The area of the old pagus of Brabant is and was multi-lingual, divided between Dutch (Flemish) speakers in the north, and French (including Picard) speakers in the south. Today the region includes not only bi-lingual Brussels, but also parts of the modern Dutch-speaking Belgian provinces of Flemish Brabant and East Flanders, and the French-speaking provinces of Hainaut and Walloon Brabant.

In its oldest known forms, Brabant lay between the rivers Scheldt, Rupel, Dyle, Lasne and Haine.[1]
This means the territory included not only Brussels but also much of what is now modern Hainaut and Eastern Flanders, including Aalst.
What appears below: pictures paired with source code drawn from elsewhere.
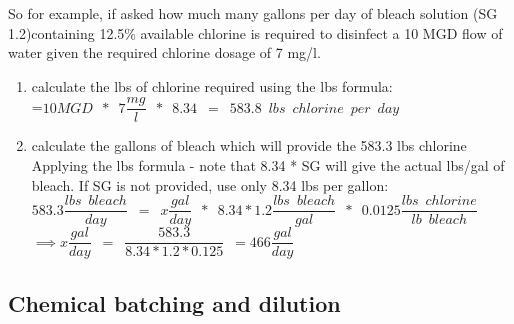 So for example, if asked how much many gallons per day of bleach solution (SG 1.2)containing 12.5\% available chlorine is required to disinfect a 10 MGD flow of water given the required chlorine dosage of 7 mg/l.\\
\begin{enumerate}
\item calculate the lbs of chlorine required using the lbs formula:\\
\vspace{0.5cm}
=$10 MGD \enspace * \enspace 7 \dfrac{mg}{l} \enspace * \enspace 8.34\enspace=\enspace 583.8 \enspace lbs \enspace chlorine \enspace per \enspace day$\\
\vspace{0.5cm}
\item calculate the gallons of bleach which will provide the 583.3 lbs chlorine\\
\vspace{0.5cm}
Applying the lbs formula - note that 8.34 * SG will give the actual lbs/gal of bleach.  If SG is not provided, use only 8.34 lbs per gallon:\\
\vspace{0.5cm}
$583.3 \dfrac{lbs \enspace bleach}{day}\enspace=\enspace x \dfrac{gal}{day} \enspace * \enspace 8.34 * 1.2 \dfrac{lbs \enspace bleach}{gal} \enspace * \enspace 0.0125 \dfrac{lbs \enspace chlorine}{lb \enspace bleach} \enspace $\\
\vspace{0.5cm}
$ \implies x \dfrac{gal}{day}\enspace = \enspace \dfrac{583.3}{8.34*1.2*0.125} \enspace = \boxed{466 \dfrac{gal}{day}}$
\end{enumerate}

\subsection{Chemical batching and dilution}

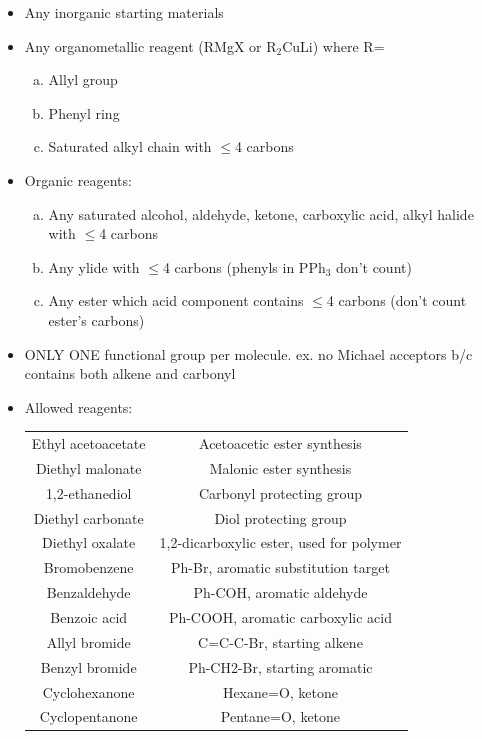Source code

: \documentclass[10pt,landscape]{article}
\begin{document}
\begin{multicols*}{3}
\begin{scriptsize}
    \begin{itemize}
    \item Any inorganic starting materials
    \item Any organometallic reagent (RMgX or R$_2$CuLi) where R=
      \begin{enumerate}[a)]
      \item Allyl group
      \item Phenyl ring
      \item Saturated alkyl chain with $\leq$4 carbons
      \end{enumerate}
    \item Organic reagents:
      \begin{enumerate}[a)]
      \item Any saturated alcohol, aldehyde, ketone, carboxylic acid, alkyl halide with
        $\leq$4 carbons
      \item Any ylide with $\leq$4 carbons (phenyls in PPh$_3$ don't count)
      \item Any ester which acid component contains $\leq$4 carbons (don't count ester's
        carbons)
      \end{enumerate}
    \item ONLY ONE functional group per molecule. ex. no Michael acceptors b/c contains
      both alkene and carbonyl
    \item Allowed reagents:
      \begin{tabular}{c|c}
        Ethyl acetoacetate & Acetoacetic ester synthesis\\
        Diethyl malonate & Malonic ester synthesis\\
        1,2-ethanediol & Carbonyl protecting group\\
        Diethyl carbonate & Diol protecting group\\
        Diethyl oxalate & 1,2-dicarboxylic ester, used for polymer \\
        Bromobenzene & Ph-Br, aromatic substitution target\\
        Benzaldehyde & Ph-COH, aromatic aldehyde\\
        Benzoic acid & Ph-COOH, aromatic carboxylic acid\\
        Allyl bromide & C=C-C-Br, starting alkene\\
        Benzyl bromide & Ph-CH2-Br, starting aromatic \\
        Cyclohexanone & Hexane=O, ketone\\
        Cyclopentanone & Pentane=O, ketone\\

\end{tabular}
\end{itemize}
\end{scriptsize}
\end{multicols*}
\end{document}
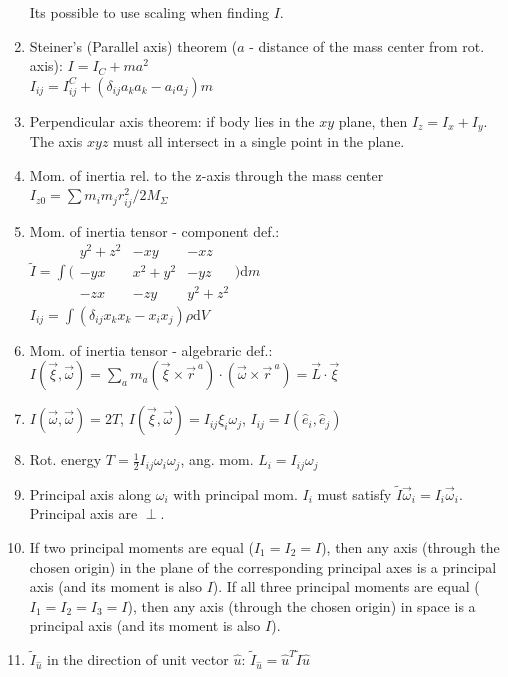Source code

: \documentclass{article}
\renewcommand\d{\mathrm d}
\begin{document}
\begin{multicols}{3}
\begin{enumerate}
            Its possible to use scaling when finding $I$.
        \item Steiner's (Parallel axis) theorem ($a$ - distance of the mass center from rot. axis): $I=I_C+ma^2$\\
            $I_{ij}=I^C_{ij}+(\delta_{ij}a_ka_k-a_ia_j)m$
        \item Perpendicular axis theorem: if body lies in the $xy$ plane, then $I_z=I_x+I_y$. The axis $xyz$ must all intersect in a single point in the plane.
        \item Mom. of inertia rel. to the z-axis through the mass center $I_{z0} = \sum m_i m_j r_{ij}^2/2M_\Sigma$
        \item Mom. of inertia tensor - component def.:\\
            $\tilde I=\int\Bigg(
            \begin{matrix}
                y^2+z^2 & -xy & -xz\\
                -yx & x^2+y^2 & -yz\\
                -zx & -zy & y^2+z^2
            \end{matrix}
            \Bigg)\d m$\\
            $I_{ij}=\int\left(\delta_{ij}x_kx_k-x_ix_j\right)\rho\d V$
        \item Mom. of inertia tensor - algebraric def.:\\
            $I(\vec\xi,\vec\omega)=\sum_am_a(\vec\xi\times\vec r^{~a})\cdot(\vec\omega\times\vec r^{~a})=\vec L\cdot\vec\xi$
        \item $I(\vec\omega,\vec\omega)=2T$, $I(\vec\xi,\vec\omega)=I_{ij}\xi_i\omega_j$, $I_{ij}=I(\hat e_i,\hat e_j)$
        \item Rot. energy $T=\frac{1}{2}I_{ij}\omega_i\omega_j$, ang. mom. $L_i=I_{ij}\omega_j$
        \item Principal axis along $\omega_i$ with principal mom. $I_i$ must satisfy $\tilde I\vec\omega_i=I_i\vec\omega_i$. Principal axis are $\perp$.
        \item If two principal moments are equal ($I_1=I_2=I$), then any axis (through the chosen origin) in the plane of the corresponding principal axes is a principal axis (and its moment is also $I$). If all three principal moments are equal ($I_1=I_2=I_3=I$), then any axis (through the chosen origin) in space is a principal axis (and its moment is also $I$).
        \item $\tilde I_{\hat u}$ in the direction of unit vector $\hat u$: $\tilde I_{\hat u}=\hat u^T\tilde I\hat u$\\

\end{enumerate}
\end{multicols}
\end{document}
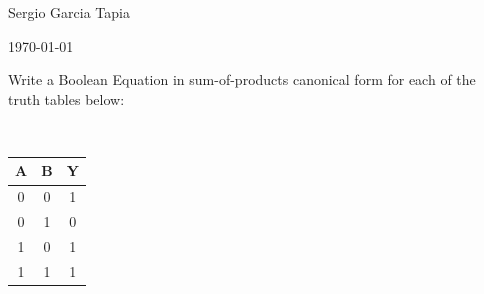\documentclass[12pt]{article}
\newenvironment{ex}[2][Exercise]{\begin{trivlist}
		\item[\hskip \labelsep {\bfseries #1}\hskip \labelsep {\bfseries #2.}]}{\end{trivlist}}
\begin{document}

\noindent Sergio Garcia Tapia \hfill

 \hfill 

\noindent\today

\begin{ex}{2.1}
	Write a Boolean Equation in sum-of-products canonical form for each of the truth tables below: \
	\begin{center}
		\begin{enumerate*}[label=(\alph*)]
			\item \
			\begin{tabular}{cc|c}
				A & B & Y \\
				\hline
				0 & 0 & 1 \\
				0 & 1 & 0 \\
				1 & 0 & 1 \\
				1 & 1 & 1 \\
			\end{tabular}
			\item \
			

\end{enumerate*}
\end{center}
\end{ex}
\end{document}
Louvain and Wavre, which later came to be seen as part of Brabant, were originally just outside the pagus of Brabant – both in the pagus of Hasbania.
The modern Dutch province of North Brabant was not originally part of Brabant but acquired the name because it was later integrated politically.
In the modern Belgian province of Antwerp, Klein-Brabant is geographically in the original pagus of Brabant.
Etymology
In its earliest forms such as those collected by Nonn, the first part of the name was written with variants such as brac-, brag-, brach-, braim, and brei. According to Deru, this element could derive from Proto-Germanic *brakti implying fallow land, or *braki implying marshy land (related to modern Dutch broek). These are both believed to be derived from *brekaną a reconstructed Proto-Germanic word meaning 'to break'.[2]
The second element of the name -bant is found in several other Frankish pagus names in this region, such as nearby Oosterbant, and Swifterbant and Teisterbant, to the north, and is believed to be connected to the medieval concept of a "ban", relating to areas of duty and authority.[citation needed]
Pre-history
As demonstrated by Deru, the pagus of Brabant between the Scheldt, Haine, Lasne and Rupel rivers, corresponds closely with the northern extension of the Nervii, a Belgic tribe, both in terms of archaeological evidence such as Nervian coin finds, and also because it lay within the Roman-era civitas of the Nervians, and its successor, the medieval bishopric of Cambrai - both of which had their main centres in the south, in the areas of Hainaut and Cambrai.